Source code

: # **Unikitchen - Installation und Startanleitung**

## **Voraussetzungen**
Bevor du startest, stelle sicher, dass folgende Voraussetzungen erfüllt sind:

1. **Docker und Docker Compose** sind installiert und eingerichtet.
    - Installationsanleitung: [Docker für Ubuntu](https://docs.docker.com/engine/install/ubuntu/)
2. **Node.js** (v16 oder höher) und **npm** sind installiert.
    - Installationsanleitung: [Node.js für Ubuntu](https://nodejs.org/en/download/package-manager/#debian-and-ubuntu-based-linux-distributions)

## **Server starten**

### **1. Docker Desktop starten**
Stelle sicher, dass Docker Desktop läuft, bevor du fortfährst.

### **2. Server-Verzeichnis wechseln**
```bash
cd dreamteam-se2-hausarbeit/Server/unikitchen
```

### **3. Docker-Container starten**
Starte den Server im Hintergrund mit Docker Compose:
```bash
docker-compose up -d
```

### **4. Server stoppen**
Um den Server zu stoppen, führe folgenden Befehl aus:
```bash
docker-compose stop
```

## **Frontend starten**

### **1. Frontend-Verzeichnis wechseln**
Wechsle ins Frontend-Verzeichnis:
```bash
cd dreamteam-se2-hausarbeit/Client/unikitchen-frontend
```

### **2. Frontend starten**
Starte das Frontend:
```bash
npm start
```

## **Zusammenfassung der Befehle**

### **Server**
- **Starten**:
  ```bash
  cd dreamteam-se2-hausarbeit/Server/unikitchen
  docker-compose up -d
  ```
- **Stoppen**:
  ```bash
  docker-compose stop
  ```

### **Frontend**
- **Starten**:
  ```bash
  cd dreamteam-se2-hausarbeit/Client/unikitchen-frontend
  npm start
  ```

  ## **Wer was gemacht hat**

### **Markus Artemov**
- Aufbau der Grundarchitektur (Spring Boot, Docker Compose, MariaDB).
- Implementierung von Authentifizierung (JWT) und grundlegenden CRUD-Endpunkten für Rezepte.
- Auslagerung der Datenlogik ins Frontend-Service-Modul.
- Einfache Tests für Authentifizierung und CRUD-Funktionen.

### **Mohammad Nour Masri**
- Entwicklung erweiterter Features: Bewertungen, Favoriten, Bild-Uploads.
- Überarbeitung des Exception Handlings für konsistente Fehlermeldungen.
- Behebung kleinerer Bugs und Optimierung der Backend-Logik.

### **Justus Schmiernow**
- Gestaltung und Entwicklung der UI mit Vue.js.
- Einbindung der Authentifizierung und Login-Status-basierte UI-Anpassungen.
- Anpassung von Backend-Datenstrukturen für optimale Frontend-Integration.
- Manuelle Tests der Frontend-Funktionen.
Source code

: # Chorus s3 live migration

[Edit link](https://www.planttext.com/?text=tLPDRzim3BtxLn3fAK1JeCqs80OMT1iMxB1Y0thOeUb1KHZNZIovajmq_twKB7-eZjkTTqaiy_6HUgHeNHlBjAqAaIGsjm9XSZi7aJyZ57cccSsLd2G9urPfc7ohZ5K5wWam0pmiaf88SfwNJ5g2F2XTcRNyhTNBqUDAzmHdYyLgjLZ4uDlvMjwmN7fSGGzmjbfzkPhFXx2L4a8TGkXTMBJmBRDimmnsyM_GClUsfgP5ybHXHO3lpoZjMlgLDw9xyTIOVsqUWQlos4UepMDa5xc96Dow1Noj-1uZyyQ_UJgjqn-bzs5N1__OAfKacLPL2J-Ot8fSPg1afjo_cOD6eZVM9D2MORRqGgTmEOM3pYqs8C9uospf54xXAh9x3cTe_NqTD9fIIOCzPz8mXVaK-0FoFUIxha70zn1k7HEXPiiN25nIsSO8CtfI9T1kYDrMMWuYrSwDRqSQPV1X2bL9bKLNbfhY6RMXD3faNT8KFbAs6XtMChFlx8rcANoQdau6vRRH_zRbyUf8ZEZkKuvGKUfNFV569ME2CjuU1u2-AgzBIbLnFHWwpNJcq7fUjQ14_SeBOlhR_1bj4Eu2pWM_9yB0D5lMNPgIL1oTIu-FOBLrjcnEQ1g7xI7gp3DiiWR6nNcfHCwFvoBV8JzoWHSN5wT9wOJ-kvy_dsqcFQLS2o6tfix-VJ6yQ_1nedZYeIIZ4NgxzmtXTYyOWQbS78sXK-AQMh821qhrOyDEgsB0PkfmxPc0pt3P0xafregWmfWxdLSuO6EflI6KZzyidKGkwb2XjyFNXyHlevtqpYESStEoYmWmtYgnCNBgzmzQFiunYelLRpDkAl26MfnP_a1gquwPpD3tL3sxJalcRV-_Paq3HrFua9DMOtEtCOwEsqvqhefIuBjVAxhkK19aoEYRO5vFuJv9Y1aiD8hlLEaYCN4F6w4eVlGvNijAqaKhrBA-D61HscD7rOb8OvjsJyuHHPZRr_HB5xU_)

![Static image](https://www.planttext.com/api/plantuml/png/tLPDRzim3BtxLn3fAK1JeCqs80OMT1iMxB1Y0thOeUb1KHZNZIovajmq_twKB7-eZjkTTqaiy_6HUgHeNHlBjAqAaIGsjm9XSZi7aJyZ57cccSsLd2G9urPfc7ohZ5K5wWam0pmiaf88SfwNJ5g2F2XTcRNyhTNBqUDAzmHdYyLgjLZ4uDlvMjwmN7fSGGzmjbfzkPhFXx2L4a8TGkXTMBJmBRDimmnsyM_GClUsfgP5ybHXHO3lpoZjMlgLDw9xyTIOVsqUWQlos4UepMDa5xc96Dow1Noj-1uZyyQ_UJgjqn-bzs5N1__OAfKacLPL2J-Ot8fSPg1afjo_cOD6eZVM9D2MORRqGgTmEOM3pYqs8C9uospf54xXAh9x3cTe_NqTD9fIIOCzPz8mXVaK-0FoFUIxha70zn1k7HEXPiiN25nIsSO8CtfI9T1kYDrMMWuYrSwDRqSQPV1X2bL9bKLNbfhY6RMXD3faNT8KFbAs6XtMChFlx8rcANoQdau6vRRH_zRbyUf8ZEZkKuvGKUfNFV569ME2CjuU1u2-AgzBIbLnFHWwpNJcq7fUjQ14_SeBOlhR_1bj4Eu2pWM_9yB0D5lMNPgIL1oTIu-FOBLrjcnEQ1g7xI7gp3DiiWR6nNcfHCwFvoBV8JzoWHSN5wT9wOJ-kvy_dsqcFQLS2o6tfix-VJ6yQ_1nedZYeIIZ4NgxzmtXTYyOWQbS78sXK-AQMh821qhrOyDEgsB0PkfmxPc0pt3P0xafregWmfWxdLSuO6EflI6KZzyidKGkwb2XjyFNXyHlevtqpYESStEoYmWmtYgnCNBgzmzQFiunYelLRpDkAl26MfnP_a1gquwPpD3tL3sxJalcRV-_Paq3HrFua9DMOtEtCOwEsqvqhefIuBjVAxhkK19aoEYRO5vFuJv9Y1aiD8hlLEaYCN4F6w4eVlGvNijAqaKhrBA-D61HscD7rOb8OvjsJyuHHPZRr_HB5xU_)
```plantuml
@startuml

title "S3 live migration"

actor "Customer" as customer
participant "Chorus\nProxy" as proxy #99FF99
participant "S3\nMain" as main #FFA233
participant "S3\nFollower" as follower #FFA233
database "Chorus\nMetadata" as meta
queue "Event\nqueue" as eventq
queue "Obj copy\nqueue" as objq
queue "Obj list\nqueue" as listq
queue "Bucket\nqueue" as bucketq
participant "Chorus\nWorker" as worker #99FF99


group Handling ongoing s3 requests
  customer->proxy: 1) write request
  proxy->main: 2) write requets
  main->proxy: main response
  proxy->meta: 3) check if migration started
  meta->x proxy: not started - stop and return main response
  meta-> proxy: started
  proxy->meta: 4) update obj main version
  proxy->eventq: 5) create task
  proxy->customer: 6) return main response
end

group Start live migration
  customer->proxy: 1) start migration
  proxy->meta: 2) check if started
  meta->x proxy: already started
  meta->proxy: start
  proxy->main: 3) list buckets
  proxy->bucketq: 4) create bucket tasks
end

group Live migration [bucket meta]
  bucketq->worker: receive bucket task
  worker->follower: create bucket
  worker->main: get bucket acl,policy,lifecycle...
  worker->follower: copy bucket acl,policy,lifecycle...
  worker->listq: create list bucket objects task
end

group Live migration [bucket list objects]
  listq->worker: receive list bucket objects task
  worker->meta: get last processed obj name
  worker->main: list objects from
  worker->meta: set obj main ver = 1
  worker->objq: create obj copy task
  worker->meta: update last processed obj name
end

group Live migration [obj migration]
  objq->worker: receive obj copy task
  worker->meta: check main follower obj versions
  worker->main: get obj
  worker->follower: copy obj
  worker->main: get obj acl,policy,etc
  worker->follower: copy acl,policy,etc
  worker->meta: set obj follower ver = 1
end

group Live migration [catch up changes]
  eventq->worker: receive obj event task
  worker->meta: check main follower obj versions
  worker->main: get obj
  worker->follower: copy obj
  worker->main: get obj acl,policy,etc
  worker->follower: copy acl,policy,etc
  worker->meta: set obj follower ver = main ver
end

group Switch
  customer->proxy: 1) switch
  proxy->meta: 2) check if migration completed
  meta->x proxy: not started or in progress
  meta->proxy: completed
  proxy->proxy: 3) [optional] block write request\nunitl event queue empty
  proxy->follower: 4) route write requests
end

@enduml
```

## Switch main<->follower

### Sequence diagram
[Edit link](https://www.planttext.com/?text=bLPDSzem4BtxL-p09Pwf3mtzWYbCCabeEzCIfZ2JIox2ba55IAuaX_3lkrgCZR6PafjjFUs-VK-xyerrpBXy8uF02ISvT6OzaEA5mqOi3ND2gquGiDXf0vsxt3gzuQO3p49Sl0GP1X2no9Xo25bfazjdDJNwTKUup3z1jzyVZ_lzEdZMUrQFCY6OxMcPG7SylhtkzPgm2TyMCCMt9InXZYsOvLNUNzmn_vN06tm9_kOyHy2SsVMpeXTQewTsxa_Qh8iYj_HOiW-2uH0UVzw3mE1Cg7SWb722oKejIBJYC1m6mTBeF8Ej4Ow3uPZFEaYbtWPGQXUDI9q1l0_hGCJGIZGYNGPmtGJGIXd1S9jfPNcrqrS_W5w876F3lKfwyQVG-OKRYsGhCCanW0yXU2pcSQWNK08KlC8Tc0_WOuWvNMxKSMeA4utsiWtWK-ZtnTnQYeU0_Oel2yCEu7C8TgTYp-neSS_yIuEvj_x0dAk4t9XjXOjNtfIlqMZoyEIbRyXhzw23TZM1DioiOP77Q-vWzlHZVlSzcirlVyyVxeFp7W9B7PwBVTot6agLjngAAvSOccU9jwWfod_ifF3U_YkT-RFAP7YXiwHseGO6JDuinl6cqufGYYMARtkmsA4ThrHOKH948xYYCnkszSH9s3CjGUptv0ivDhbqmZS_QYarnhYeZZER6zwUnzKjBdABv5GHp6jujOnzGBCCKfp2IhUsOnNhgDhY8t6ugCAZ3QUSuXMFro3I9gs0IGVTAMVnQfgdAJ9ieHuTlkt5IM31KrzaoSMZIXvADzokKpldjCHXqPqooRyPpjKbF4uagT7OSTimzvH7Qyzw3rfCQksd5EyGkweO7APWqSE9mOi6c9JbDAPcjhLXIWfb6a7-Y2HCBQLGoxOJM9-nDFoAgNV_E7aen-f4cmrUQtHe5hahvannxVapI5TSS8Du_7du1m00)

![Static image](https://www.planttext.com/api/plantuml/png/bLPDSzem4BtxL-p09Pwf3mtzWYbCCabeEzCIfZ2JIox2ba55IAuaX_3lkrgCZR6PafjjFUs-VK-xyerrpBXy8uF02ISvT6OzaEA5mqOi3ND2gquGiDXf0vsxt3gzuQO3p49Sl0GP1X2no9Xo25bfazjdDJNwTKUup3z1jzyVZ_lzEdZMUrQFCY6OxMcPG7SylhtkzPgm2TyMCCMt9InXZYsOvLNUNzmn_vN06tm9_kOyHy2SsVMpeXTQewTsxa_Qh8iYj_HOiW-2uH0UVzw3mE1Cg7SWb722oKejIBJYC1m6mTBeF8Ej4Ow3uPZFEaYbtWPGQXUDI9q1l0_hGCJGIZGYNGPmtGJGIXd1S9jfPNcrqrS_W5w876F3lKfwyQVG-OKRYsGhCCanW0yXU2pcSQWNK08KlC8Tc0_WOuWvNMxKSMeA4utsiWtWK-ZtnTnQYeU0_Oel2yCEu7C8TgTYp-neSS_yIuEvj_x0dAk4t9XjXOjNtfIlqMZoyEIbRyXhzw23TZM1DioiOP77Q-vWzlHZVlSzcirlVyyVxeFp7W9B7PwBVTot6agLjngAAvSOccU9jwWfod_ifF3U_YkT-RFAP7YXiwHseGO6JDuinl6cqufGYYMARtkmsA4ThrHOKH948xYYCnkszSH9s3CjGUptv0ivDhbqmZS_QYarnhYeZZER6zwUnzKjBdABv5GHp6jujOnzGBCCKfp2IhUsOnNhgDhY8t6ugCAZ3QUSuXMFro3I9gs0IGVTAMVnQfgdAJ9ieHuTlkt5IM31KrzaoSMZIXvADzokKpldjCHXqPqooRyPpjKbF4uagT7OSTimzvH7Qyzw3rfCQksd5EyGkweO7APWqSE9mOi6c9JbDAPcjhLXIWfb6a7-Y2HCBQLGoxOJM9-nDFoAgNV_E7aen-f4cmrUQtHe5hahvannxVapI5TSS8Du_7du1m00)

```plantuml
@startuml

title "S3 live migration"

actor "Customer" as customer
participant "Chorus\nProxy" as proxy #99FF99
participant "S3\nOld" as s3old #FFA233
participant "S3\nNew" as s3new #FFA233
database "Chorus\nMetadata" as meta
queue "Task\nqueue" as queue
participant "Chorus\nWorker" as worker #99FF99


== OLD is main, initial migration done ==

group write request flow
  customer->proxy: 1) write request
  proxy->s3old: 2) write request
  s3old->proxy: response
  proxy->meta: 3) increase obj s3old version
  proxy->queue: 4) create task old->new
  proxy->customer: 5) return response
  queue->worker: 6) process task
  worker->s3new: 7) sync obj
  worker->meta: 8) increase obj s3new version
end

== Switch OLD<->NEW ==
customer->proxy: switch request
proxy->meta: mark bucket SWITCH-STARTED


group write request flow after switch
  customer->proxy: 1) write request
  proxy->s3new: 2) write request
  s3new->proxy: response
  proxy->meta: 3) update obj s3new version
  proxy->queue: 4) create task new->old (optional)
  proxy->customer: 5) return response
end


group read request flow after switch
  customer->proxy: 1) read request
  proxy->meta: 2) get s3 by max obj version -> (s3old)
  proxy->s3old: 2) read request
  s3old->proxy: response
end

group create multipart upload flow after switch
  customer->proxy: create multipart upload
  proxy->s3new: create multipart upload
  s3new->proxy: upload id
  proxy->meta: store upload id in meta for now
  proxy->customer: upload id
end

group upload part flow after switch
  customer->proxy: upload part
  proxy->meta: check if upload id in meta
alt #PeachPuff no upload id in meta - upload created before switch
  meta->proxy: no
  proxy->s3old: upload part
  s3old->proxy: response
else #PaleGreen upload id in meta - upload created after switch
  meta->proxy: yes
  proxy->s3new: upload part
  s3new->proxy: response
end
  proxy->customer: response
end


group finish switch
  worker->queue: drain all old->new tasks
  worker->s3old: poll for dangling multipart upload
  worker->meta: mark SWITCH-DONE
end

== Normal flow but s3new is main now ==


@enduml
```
· · · · ·
The lines to copy are those above that contain "write".

  customer->proxy: 1) write request
  proxy->main: 2) write requets
  proxy->proxy: 3) [optional] block write request\nunitl event queue empty
  proxy->follower: 4) route write requests
group write request flow
  customer->proxy: 1) write request
  proxy->s3old: 2) write request
group write request flow after switch
  customer->proxy: 1) write request
  proxy->s3new: 2) write request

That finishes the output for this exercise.